[What the exercise asks] Repeat the data exactly, so that every line matches the original.

[Records to process]
§ §
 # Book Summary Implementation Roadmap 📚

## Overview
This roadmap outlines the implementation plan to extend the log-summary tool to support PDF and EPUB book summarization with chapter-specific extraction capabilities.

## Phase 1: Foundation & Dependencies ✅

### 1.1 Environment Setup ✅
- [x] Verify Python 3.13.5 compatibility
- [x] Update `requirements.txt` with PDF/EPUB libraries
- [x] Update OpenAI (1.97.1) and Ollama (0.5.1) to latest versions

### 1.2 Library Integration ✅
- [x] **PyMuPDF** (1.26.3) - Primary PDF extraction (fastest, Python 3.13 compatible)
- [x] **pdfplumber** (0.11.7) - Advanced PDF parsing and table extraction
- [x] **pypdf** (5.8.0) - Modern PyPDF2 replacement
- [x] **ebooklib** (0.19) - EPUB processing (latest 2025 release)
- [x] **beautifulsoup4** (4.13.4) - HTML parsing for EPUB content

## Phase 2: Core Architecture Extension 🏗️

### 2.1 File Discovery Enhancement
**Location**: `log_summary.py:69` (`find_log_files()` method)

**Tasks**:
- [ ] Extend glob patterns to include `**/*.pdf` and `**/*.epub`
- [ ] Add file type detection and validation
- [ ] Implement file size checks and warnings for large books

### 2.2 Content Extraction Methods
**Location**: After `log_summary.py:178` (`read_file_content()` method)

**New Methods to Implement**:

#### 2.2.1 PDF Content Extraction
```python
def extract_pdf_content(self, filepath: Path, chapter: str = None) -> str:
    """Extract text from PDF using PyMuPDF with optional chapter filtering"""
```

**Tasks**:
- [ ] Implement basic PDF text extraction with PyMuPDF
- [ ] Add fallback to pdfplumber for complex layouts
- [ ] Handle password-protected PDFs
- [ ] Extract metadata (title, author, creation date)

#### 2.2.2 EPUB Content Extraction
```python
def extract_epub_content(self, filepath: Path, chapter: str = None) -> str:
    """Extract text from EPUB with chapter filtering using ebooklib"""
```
§ §
[Answer below]
 # Book Summary Implementation Roadmap 📚

## Overview
This roadmap outlines the implementation plan to extend the log-summary tool to support PDF and EPUB book summarization with chapter-specific extraction capabilities.

## Phase 1: Foundation & Dependencies ✅

### 1.1 Environment Setup ✅
- [x] Verify Python 3.13.5 compatibility
- [x] Update `requirements.txt` with PDF/EPUB libraries
- [x] Update OpenAI (1.97.1) and Ollama (0.5.1) to latest versions

### 1.2 Library Integration ✅
- [x] **PyMuPDF** (1.26.3) - Primary PDF extraction (fastest, Python 3.13 compatible)
- [x] **pdfplumber** (0.11.7) - Advanced PDF parsing and table extraction
- [x] **pypdf** (5.8.0) - Modern PyPDF2 replacement
- [x] **ebooklib** (0.19) - EPUB processing (latest 2025 release)
- [x] **beautifulsoup4** (4.13.4) - HTML parsing for EPUB content

## Phase 2: Core Architecture Extension 🏗️

### 2.1 File Discovery Enhancement
**Location**: `log_summary.py:69` (`find_log_files()` method)

**Tasks**:
- [ ] Extend glob patterns to include `**/*.pdf` and `**/*.epub`
- [ ] Add file type detection and validation
- [ ] Implement file size checks and warnings for large books

### 2.2 Content Extraction Methods
**Location**: After `log_summary.py:178` (`read_file_content()` method)

**New Methods to Implement**:

#### 2.2.1 PDF Content Extraction
```python
def extract_pdf_content(self, filepath: Path, chapter: str = None) -> str:
    """Extract text from PDF using PyMuPDF with optional chapter filtering"""
```

**Tasks**:
- [ ] Implement basic PDF text extraction with PyMuPDF
- [ ] Add fallback to pdfplumber for complex layouts
- [ ] Handle password-protected PDFs
- [ ] Extract metadata (title, author, creation date)

#### 2.2.2 EPUB Content Extraction
```python
def extract_epub_content(self, filepath: Path, chapter: str = None) -> str:
    """Extract text from EPUB with chapter filtering using ebooklib"""
```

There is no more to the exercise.